▸ **How to complete this task**:
Exercise in exact copying: restate word for word only the lines below from the one containing "Player 1 clicks" through the one containing "Code and other", omitting any pictures.

[Items from a data source]
--- --- ---
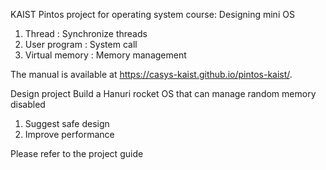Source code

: KAIST Pintos project for operating system course: Designing mini OS
1. Thread : Synchronize threads
2. User program : System call
3. Virtual memory : Memory management

The manual is available at https://casys-kaist.github.io/pintos-kaist/.


Design project
Build a Hanuri rocket OS that can manage random memory disabled
1. Suggest safe design
2. Improve performance

Please refer to the project guide

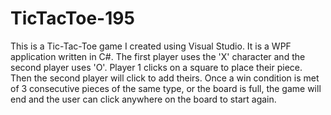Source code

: # TicTacToe-195
This is a Tic-Tac-Toe game I created using Visual Studio.  It is a WPF application written in C#.  The first player uses the 'X' character and the second player uses 'O'.
Player 1 clicks on a square to place their piece.  Then the second player will click to add theirs.  Once a win condition is met of 3 consecutive pieces of the same type,
or the board is full, the game will end and the user can click anywhere on the board to start again.
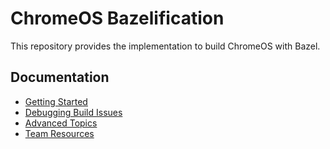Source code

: # ChromeOS Bazelification

This repository provides the implementation to build ChromeOS with Bazel.

## Documentation

<!-- We use relative links here so they also work with the codesearch superproject -->

- [Getting Started](./docs/getting_started.md)
- [Debugging Build Issues](./docs/debugging.md)
- [Advanced Topics](./docs/advanced.md)
- [Team Resources](./docs/team/index.md)
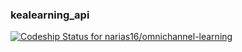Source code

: ### kealearning_api

[![Codeship Status for narias16/omnichannel-learning](https://app.codeship.com/projects/e4640330-c82b-0137-7b29-1e3180c2cb03/status?branch=master)](https://app.codeship.com/projects/367504)
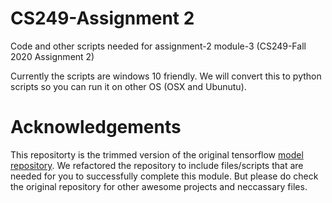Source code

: # CS249-Assignment 2
Code and other scripts needed for assignment-2 module-3 (CS249-Fall 2020 Assignment 2)

Currently the scripts are windows 10 friendly. We will convert this to python scripts so you can run it on other OS (OSX and Ubunutu).
# Acknowledgements
This repositorty is the trimmed version of the original tensorflow [model repository](https://github.com/tensorflow/models.git). We refactored the repository to include files/scripts that are needed for you to successfully complete this module. But please do check the original repository for other awesome projects and neccassary files.
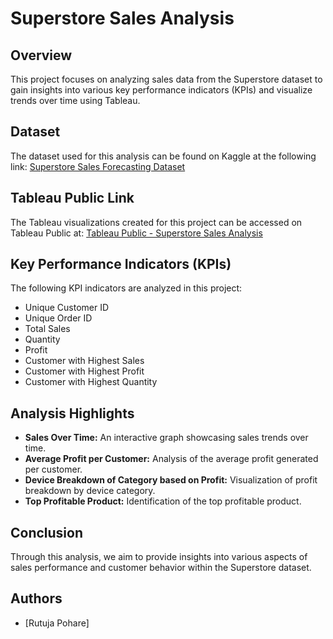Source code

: # Superstore Sales Analysis

## Overview
This project focuses on analyzing sales data from the Superstore dataset to gain insights into various key performance indicators (KPIs) and visualize trends over time using Tableau.

## Dataset
The dataset used for this analysis can be found on Kaggle at the following link: [Superstore Sales Forecasting Dataset](https://www.kaggle.com/datasets/rohitsahoo/sales-forecasting)

## Tableau Public Link
The Tableau visualizations created for this project can be accessed on Tableau Public at: [Tableau Public - Superstore Sales Analysis](https://public.tableau.com/app/profile/rutuja.pohare)

## Key Performance Indicators (KPIs)
The following KPI indicators are analyzed in this project:
- Unique Customer ID
- Unique Order ID
- Total Sales
- Quantity
- Profit
- Customer with Highest Sales
- Customer with Highest Profit
- Customer with Highest Quantity

## Analysis Highlights
- **Sales Over Time:** An interactive graph showcasing sales trends over time.
- **Average Profit per Customer:** Analysis of the average profit generated per customer.
- **Device Breakdown of Category based on Profit:** Visualization of profit breakdown by device category.
- **Top Profitable Product:** Identification of the top profitable product.

## Conclusion
Through this analysis, we aim to provide insights into various aspects of sales performance and customer behavior within the Superstore dataset.

## Authors
- [Rutuja Pohare]

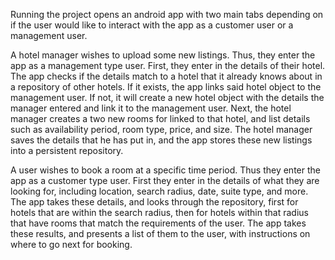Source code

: Running the project opens an android app with two main tabs depending on if the user would like to interact with the app as a customer user or a management user. 

A hotel manager wishes to upload some new listings. Thus, they enter the app as a management type user. First, they enter in the details of their hotel. The app checks if the details match to a hotel that it already knows about in a repository of other hotels. If it exists, the app links said hotel object to the management user. If not, it will create a new hotel object with the details the manager entered and link it to the management user. Next, the hotel manager creates a two new rooms for linked to that hotel, and list details such as availability period, room type, price, and size. The hotel manager saves the details that he has put in, and the app stores these new listings into a persistent repository.

A user wishes to book a room at a specific time period. Thus they enter the app as a customer type user. First they enter in the details of what they are looking for, including location, search radius, date, suite type, and more. The app takes these details, and looks through the repository, first for hotels that are within the search radius, then for hotels within that radius that have rooms that match the requirements of the user. The app takes these results, and presents a list of them to the user, with instructions on where to go next for booking.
--- --- ---
▸ **Solution for this problem**:
Player 1 clicks on a square to place their piece.  Then the second player will click to add theirs.  Once a win condition is met of 3 consecutive pieces of the same type,
or the board is full, the game will end and the user can click anywhere on the board to start again.
Source code

: # ChromeOS Bazelification

This repository provides the implementation to build ChromeOS with Bazel.

## Documentation

<!-- We use relative links here so they also work with the codesearch superproject -->

- [Getting Started](./docs/getting_started.md)
- [Debugging Build Issues](./docs/debugging.md)
- [Advanced Topics](./docs/advanced.md)
- [Team Resources](./docs/team/index.md)
Source code

: ### kealearning_api

[![Codeship Status for narias16/omnichannel-learning](https://app.codeship.com/projects/e4640330-c82b-0137-7b29-1e3180c2cb03/status?branch=master)](https://app.codeship.com/projects/367504)
Source code

: # CS249-Assignment 2
Code and other scripts needed for assignment-2 module-3 (CS249-Fall 2020 Assignment 2)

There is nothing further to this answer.